Lorraine Spencer en chemisier bleu et Bella Moses Petawabano avec un manteau jaune posent pour la caméra.

Les commissaires Lorraine Spencer et Bella Moses Petawabano doivent rédiger un rapport et des recommandations pour adapter les services de protection de la jeunesse à la culture, aux valeurs, aux besoins et aux réalités des Cris.

Photo : Radio-Canada / Marie-Laure Josselin

Les commissaires Lorraine Spencer et Bella Moses Petawabano ont écouté pendant un an les travailleurs de la santé et des services sociaux de même que la population d'Eeyou Istchee, mais le plus difficile reste encore à faire. Elles doivent désormais formuler des recommandations qui jetteront les bases d'une nouvelle protection de la jeunesse crie qui devra prendre en compte à la fois la culture de ce peuple, mais aussi les difficultés de travailler dans des contextes de grande proximité.

Le travail que nous allons faire reflétera vraiment ce que les gens avaient à dire, ce sera la voix du peuple. C’est ce que je souhaite vraiment pour cette commission, lance Bella M. Petawabano, l’une des deux commissaires.

Un service pas adapté

Si le Conseil cri de la santé est responsable des services de protection de la jeunesse et de certains services de justice pénale pour les adolescents, le système ne fonctionne pas et n’est pas adapté pour plusieurs raisons, déplorent les deux commissaires.

Lorsque la Loi sur la protection de la jeunesse a été mise en œuvre au Québec en 1979, les Cris n’avaient aucune information sur la loi ni sur ce qu’elle impliquait, se remémore Bella M. Betawabano. Elle était alors l’une des premières travailleuses de première ligne dans sa communauté, Mistissini.

La protection de l'enfance chez les Autochtones

Consulter le dossier complet

Une maman tenant son bébé dans ses bras.Ils sont assis de dos.

On nous a juste dit : "voilà la loi, vous l’appliquez et puis c’est comme ça". Il était donc très difficile d’expliquer ça aux gens, indique-t-elle.

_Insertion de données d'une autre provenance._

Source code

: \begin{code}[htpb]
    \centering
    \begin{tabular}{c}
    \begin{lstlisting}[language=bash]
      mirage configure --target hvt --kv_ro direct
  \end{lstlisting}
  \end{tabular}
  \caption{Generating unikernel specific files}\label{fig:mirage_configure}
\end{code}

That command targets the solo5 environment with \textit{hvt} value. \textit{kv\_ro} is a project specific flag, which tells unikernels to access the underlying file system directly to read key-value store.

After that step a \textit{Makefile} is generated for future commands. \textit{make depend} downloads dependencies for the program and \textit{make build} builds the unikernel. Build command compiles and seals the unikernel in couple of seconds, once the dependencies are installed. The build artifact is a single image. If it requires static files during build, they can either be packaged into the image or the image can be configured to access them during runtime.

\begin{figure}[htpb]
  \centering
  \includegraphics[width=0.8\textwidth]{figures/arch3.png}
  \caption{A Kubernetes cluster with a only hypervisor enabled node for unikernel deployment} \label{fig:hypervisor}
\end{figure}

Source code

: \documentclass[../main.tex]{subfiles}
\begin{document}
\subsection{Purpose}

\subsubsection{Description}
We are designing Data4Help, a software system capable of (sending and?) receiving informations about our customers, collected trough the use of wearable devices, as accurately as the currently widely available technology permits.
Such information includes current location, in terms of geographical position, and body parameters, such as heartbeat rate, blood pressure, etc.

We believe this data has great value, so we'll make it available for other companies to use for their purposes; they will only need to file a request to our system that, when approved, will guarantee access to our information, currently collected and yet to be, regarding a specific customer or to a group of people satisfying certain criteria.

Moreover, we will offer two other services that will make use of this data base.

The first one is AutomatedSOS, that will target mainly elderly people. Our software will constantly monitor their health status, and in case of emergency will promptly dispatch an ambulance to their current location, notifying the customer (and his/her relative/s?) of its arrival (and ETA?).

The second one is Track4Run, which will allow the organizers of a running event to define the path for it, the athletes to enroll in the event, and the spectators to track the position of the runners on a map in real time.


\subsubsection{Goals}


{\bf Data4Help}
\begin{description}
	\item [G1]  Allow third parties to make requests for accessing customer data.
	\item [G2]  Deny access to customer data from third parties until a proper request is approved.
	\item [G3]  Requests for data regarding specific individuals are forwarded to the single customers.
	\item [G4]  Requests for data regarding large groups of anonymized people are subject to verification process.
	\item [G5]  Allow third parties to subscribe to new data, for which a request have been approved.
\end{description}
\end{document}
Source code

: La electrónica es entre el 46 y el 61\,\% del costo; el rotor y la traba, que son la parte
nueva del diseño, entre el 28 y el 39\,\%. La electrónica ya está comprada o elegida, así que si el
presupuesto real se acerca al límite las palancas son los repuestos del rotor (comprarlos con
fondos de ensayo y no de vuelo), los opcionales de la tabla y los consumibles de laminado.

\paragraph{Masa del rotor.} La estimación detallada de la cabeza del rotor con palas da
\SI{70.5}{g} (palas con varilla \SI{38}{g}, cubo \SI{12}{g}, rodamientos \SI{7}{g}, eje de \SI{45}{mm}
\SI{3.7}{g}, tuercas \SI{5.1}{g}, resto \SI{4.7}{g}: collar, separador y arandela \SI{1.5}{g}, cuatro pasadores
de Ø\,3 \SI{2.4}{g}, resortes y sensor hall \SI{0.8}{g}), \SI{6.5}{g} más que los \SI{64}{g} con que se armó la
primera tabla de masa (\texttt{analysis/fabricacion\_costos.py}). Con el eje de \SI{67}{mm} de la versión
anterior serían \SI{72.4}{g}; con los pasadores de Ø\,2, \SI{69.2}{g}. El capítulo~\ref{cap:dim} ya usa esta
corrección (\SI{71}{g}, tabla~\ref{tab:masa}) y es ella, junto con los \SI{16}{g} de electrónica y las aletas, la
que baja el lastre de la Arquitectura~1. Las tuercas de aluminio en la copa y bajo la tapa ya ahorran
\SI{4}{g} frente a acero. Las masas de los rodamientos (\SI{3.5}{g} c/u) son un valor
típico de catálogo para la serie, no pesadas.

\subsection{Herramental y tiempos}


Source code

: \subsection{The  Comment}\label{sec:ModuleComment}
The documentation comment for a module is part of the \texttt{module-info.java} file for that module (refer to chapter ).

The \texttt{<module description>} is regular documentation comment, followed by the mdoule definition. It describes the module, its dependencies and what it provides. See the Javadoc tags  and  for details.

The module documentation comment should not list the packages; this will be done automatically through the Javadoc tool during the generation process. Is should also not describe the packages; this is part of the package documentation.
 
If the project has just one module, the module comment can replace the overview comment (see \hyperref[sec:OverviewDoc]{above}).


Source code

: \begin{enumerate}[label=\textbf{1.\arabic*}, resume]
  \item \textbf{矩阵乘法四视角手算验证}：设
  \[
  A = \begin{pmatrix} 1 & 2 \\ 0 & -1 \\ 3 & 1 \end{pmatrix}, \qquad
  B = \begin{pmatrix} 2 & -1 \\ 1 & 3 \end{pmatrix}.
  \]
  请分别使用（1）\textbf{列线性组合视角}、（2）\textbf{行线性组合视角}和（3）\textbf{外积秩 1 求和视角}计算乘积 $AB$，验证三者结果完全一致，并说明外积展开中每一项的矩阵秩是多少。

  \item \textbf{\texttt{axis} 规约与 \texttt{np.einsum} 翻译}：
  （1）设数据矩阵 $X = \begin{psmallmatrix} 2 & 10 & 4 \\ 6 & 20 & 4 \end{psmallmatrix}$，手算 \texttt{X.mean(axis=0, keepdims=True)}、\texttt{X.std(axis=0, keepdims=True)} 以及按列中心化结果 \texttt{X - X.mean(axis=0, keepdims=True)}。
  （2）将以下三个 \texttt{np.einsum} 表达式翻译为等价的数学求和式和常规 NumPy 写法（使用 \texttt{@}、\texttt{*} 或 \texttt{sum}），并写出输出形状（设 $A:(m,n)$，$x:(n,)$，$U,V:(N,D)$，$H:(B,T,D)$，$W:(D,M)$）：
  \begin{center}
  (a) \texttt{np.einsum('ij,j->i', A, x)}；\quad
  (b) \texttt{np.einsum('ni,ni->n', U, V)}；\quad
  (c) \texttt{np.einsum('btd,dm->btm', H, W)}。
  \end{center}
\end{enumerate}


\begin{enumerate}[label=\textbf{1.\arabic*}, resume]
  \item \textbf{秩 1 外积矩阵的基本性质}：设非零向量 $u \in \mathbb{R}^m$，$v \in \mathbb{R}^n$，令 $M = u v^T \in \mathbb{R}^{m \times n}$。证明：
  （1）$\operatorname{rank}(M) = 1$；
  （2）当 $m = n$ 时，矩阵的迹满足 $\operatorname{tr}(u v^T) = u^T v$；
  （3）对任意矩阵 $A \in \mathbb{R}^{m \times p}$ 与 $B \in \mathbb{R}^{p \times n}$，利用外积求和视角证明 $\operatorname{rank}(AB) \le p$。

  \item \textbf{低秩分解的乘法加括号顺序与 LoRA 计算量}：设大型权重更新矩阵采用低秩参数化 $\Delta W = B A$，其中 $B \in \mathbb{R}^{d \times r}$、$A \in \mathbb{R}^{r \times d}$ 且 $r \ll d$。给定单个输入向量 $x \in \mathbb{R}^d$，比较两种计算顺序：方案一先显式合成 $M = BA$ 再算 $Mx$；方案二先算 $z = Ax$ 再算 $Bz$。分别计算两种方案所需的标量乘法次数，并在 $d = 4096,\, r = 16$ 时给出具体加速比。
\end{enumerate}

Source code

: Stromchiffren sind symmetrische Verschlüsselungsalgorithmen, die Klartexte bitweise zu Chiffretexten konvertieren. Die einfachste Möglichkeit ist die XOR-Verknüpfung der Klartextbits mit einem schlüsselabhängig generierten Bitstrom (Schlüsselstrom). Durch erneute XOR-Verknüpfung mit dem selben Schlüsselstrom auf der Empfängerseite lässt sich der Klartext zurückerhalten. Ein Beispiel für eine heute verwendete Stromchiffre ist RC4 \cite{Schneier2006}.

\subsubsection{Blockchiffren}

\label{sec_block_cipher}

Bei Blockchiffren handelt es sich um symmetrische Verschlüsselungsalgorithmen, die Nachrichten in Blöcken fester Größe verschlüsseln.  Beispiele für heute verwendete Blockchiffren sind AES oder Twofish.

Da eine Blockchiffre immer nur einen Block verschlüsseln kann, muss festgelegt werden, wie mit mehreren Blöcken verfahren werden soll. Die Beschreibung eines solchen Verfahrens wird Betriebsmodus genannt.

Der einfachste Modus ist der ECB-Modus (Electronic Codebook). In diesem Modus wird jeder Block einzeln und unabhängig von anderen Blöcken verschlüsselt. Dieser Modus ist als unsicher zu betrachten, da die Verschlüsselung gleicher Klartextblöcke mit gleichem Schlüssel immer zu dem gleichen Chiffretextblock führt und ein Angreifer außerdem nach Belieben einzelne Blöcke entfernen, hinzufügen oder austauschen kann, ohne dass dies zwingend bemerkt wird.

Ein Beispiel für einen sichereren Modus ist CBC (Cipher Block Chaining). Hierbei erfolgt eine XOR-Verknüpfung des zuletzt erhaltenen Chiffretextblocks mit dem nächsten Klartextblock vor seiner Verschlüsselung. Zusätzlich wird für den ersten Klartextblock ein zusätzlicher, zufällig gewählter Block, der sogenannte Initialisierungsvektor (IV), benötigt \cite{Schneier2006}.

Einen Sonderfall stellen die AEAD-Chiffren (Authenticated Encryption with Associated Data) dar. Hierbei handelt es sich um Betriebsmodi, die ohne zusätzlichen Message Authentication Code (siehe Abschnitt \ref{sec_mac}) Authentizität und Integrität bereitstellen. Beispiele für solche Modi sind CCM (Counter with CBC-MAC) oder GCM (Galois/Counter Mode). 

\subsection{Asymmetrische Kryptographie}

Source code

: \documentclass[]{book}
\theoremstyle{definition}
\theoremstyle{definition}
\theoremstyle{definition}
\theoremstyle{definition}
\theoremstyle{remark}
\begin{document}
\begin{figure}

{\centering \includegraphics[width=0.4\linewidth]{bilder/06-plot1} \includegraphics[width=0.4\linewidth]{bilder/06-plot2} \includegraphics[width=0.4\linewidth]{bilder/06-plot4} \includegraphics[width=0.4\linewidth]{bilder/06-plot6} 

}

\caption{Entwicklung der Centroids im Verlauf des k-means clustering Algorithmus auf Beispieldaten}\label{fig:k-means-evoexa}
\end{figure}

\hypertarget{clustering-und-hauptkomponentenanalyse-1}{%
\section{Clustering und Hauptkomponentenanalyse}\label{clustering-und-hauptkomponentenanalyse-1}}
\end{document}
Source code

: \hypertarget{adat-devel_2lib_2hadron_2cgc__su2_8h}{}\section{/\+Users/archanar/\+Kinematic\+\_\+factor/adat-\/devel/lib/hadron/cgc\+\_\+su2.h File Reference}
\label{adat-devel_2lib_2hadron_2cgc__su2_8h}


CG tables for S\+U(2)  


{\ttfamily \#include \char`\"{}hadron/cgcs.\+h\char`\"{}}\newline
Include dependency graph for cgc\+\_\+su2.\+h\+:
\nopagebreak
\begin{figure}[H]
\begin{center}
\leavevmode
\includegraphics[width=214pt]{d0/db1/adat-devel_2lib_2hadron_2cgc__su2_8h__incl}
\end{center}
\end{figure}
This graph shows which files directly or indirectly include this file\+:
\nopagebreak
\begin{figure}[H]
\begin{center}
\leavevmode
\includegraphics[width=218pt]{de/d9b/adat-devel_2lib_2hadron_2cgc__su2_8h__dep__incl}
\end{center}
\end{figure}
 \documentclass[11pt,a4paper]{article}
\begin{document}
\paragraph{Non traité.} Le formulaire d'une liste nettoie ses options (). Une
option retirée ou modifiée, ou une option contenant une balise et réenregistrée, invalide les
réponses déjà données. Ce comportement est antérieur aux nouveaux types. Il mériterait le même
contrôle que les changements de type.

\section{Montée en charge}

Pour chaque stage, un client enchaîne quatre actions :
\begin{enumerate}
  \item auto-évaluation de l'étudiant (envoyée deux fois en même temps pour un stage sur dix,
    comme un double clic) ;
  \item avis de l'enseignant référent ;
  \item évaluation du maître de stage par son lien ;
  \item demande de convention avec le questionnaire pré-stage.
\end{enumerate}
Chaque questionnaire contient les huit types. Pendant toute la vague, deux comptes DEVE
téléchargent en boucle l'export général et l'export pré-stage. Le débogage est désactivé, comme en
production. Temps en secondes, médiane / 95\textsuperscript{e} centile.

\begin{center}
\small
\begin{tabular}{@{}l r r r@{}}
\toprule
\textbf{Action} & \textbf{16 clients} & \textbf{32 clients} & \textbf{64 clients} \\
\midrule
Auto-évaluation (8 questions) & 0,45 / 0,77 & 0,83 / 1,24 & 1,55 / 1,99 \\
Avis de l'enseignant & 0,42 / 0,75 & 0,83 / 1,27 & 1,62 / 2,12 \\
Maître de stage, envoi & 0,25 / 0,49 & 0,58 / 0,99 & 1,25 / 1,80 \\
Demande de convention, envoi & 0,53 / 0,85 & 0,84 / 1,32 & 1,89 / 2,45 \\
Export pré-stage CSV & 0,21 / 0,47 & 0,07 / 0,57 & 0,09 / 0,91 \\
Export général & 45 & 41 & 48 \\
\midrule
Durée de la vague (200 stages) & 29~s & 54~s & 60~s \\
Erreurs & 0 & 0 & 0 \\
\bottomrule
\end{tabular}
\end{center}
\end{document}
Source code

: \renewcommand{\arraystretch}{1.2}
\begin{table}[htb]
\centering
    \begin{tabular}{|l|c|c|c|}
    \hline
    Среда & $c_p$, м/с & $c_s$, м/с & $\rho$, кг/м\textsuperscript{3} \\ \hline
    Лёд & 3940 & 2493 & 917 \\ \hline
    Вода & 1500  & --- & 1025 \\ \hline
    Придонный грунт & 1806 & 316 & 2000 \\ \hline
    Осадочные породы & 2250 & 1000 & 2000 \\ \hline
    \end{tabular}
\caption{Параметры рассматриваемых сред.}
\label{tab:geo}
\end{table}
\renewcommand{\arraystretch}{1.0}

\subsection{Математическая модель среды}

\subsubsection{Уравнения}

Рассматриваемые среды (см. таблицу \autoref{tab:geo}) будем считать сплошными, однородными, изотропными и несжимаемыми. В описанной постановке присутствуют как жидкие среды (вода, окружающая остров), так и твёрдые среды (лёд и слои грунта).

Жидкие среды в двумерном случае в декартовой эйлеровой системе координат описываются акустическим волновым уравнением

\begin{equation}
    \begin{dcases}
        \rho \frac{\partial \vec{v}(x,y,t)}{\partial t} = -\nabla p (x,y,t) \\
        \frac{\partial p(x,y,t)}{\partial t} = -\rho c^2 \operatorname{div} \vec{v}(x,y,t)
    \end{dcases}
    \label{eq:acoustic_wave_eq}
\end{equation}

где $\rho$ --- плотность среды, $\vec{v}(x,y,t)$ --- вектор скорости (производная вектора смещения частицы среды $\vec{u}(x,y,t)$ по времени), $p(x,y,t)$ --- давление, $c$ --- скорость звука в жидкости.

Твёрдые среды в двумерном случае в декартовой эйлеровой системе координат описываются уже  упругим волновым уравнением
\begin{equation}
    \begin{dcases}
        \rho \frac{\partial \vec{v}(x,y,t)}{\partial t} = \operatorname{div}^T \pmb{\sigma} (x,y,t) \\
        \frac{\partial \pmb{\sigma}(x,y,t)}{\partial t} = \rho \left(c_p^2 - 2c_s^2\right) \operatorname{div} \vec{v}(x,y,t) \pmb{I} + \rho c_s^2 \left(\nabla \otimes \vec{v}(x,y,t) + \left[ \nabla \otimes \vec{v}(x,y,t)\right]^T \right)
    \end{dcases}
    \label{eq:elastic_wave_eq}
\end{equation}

De plus, le Conseil cri de la santé et des services sociaux de la Baie James venait tout juste d’être fondé un an plus tôt. Les valeurs et les traditions cries ont été considérées comme essentielles au développement des systèmes de prestation de santé et de services sociaux dans l’article 14 de la Convention de la Baie-James et du Nord québécois de 1975 qui a servi de base à la création du Conseil cri de la santé.

Cependant, la population et les dirigeants n’ont pas eu le temps de réfléchir à cette loi ni à ce qu’elle signifiait en termes de réalité crie. On nous a dit : "c’est la loi, vous l’appliquez", mais au fil des années, nous avons pu constater que cela ne fonctionnait pas, assure Bella M. Petawabano.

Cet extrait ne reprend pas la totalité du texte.